Your solution passes 15 out of 20 test cases. The sample inputs work perfectly. But somewhere in the hidden tests, something breaks—and LeetCode won't tell you exactly what.

This is one of the most frustrating experiences in coding interview prep. You almost have it, but not quite. And without seeing the failing input, finding the bug feels like searching for a needle in a haystack.
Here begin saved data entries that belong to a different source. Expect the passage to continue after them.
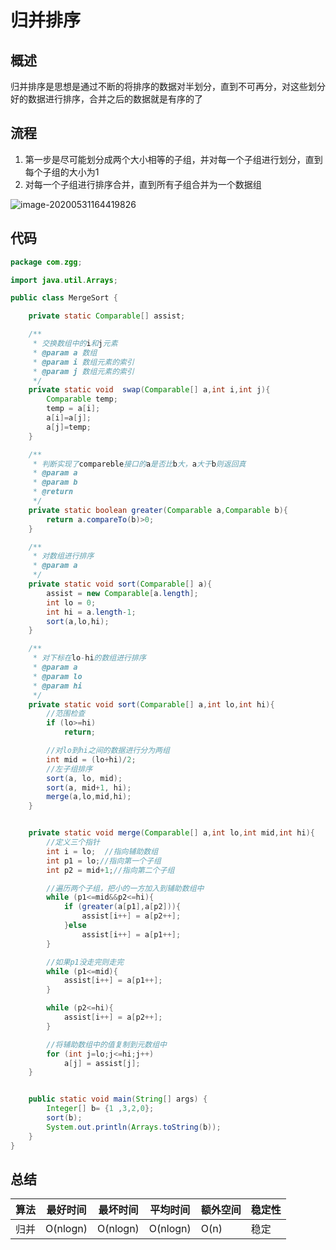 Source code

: # 归并排序

## 概述

归并排序是思想是通过不断的将排序的数据对半划分，直到不可再分，对这些划分好的数据进行排序，合并之后的数据就是有序的了

## 流程

1. 第一步是尽可能划分成两个大小相等的子组，并对每一个子组进行划分，直到每个子组的大小为1
2. 对每一个子组进行排序合并，直到所有子组合并为一个数据组

![image-20200531164419826](https://lightforstar.oss-cn-shenzhen.aliyuncs.com/blog/image-20200531164419826.png)

## 代码

```java
package com.zgg;

import java.util.Arrays;

public class MergeSort {

    private static Comparable[] assist;

    /**
     * 交换数组中的i和j元素
     * @param a 数组
     * @param i 数组元素的索引
     * @param j 数组元素的索引
     */
    private static void  swap(Comparable[] a,int i,int j){
        Comparable temp;
        temp = a[i];
        a[i]=a[j];
        a[j]=temp;
    }

    /**
     * 判断实现了compareble接口的a是否比b大，a大于b则返回真
     * @param a
     * @param b
     * @return
     */
    private static boolean greater(Comparable a,Comparable b){
        return a.compareTo(b)>0;
    }

    /**
     * 对数组进行排序
     * @param a
     */
    private static void sort(Comparable[] a){
        assist = new Comparable[a.length];
        int lo = 0;
        int hi = a.length-1;
        sort(a,lo,hi);
    }

    /**
     * 对下标在lo-hi的数组进行排序
     * @param a
     * @param lo
     * @param hi
     */
    private static void sort(Comparable[] a,int lo,int hi){
        //范围检查
        if (lo>=hi)
            return;

        //对lo到hi之间的数据进行分为两组
        int mid = (lo+hi)/2;
        //左子组排序
        sort(a, lo, mid);
        sort(a, mid+1, hi);
        merge(a,lo,mid,hi);
    }


    private static void merge(Comparable[] a,int lo,int mid,int hi){
        //定义三个指针
        int i = lo;  //指向辅助数组
        int p1 = lo;//指向第一个子组
        int p2 = mid+1;//指向第二个子组

        //遍历两个子组，把小的一方加入到辅助数组中
        while (p1<=mid&&p2<=hi){
            if (greater(a[p1],a[p2])){
                assist[i++] = a[p2++];
            }else
                assist[i++] = a[p1++];
        }

        //如果p1没走完则走完
        while (p1<=mid){
            assist[i++] = a[p1++];
        }

        while (p2<=hi){
            assist[i++] = a[p2++];
        }

        //将辅助数组中的值复制到元数组中
        for (int j=lo;j<=hi;j++)
            a[j] = assist[j];
    }


    public static void main(String[] args) {
        Integer[] b= {1 ,3,2,0};
        sort(b);
        System.out.println(Arrays.toString(b));
    }
}


```

## 总结

| 算法 | 最好时间 | 最坏时间 | 平均时间 | 额外空间 | 稳定性 |
| ---- | -------- | -------- | -------- | -------- | ------ |
| 归并 | O(nlogn) | O(nlogn) | O(nlogn) | O(n)     | 稳定   |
The good news: partial failures follow predictable patterns. Most are caused by a handful of common issues—edge cases, off-by-one errors, constraint violations, or subtle logical flaws. This guide teaches you how to systematically identify what's breaking when your solution is "almost right."

TL;DR

  • Partial pass usually means edge cases or boundary conditions. Your core logic is likely correct, but fails on specific inputs.
  • The most common culprits: empty inputs, single elements, maximum/minimum values, duplicates, and off-by-one indexing errors.
  • Systematic debugging trumps guessing. Generate test cases methodically instead of randomly hoping to find the bug.
  • Look at which test cases pass vs. fail. Early passes with late failures often indicate constraint-related issues or extreme values.
  • The bug is usually simpler than you think. Most partial failures come from overlooked edge cases, not fundamental algorithm flaws.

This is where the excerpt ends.